- Origin: Sweden
- Genres: Rock; pop;
- Years active: 1987–1988
- Labels: EMI
- Past members: Lasse Lindbom; Niklas Strömstedt; Janne Bark;

= Triad (band) =

Swedish pop band (1987–1988)

Triad was a Swedish rock band that comprised Lasse Lindbom, Niklas Strömstedt and Janne Bark. Triad is most famous for their 1987-1988 Swedish number-one single hit "Tänd ett ljus" ("Light a Candle"), one of the Swedish classic songs for the Advent season, just prior to Christmas. The outro includes Christmas and New Year's greetings in different languages. The single topped the Swedish singles chart on 6 January 1988. The song charted at Svensktoppen for eight weeks during the period 20 December 1987 – 14 February 1988. It has been subject to many cover versions.

The band was formed by three music friends. Janne Bark played the guitar, Lasse Lindbom of the Lasse Lindbom Band was bassist and producer, and guitarist Janne Bark and Niklas Strömstedt played the piano. All three were vocalists.

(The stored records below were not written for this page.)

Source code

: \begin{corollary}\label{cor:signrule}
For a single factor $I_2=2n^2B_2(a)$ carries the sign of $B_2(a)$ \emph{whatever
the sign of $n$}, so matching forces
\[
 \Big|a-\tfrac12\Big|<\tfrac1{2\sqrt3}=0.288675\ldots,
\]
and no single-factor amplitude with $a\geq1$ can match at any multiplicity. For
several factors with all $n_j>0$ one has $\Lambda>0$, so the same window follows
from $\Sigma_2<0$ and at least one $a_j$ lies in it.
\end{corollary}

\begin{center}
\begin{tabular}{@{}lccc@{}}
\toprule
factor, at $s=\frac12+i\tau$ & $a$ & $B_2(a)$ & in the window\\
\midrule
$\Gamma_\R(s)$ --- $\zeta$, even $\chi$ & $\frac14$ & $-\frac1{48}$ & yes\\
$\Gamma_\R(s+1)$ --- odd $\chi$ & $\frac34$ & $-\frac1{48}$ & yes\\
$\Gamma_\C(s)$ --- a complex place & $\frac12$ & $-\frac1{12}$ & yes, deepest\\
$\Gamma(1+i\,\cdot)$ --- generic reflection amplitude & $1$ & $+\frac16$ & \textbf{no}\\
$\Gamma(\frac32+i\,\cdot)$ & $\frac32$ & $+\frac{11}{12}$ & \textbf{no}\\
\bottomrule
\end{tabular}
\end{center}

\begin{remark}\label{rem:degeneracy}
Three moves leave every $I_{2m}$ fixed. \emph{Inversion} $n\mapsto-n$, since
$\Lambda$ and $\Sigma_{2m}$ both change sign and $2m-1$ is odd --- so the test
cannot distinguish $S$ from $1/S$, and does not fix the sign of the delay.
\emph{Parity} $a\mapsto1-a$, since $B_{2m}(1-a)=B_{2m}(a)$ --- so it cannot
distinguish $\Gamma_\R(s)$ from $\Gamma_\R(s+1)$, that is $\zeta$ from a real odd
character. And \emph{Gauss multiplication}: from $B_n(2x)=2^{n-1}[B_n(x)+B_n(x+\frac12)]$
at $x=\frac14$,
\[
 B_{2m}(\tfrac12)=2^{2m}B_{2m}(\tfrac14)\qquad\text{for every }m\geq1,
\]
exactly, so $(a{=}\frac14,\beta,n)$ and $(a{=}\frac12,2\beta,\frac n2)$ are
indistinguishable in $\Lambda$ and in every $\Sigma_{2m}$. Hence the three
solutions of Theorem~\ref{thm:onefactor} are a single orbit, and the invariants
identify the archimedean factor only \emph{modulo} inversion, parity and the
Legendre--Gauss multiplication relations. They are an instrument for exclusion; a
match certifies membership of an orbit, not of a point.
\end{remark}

The only album of the band, the self-titled Triad, didn't prove successful, reaching only number 44 in the Swedish Albums Chart in May 1988. Soon after Triad disbanded. Niklas Strömstedt went on to have a successful solo music career for many years.

Triad reunited for a gig for Sveriges Television (SVT)'s sing-along show Allsång på Skansen on 16 August 2011.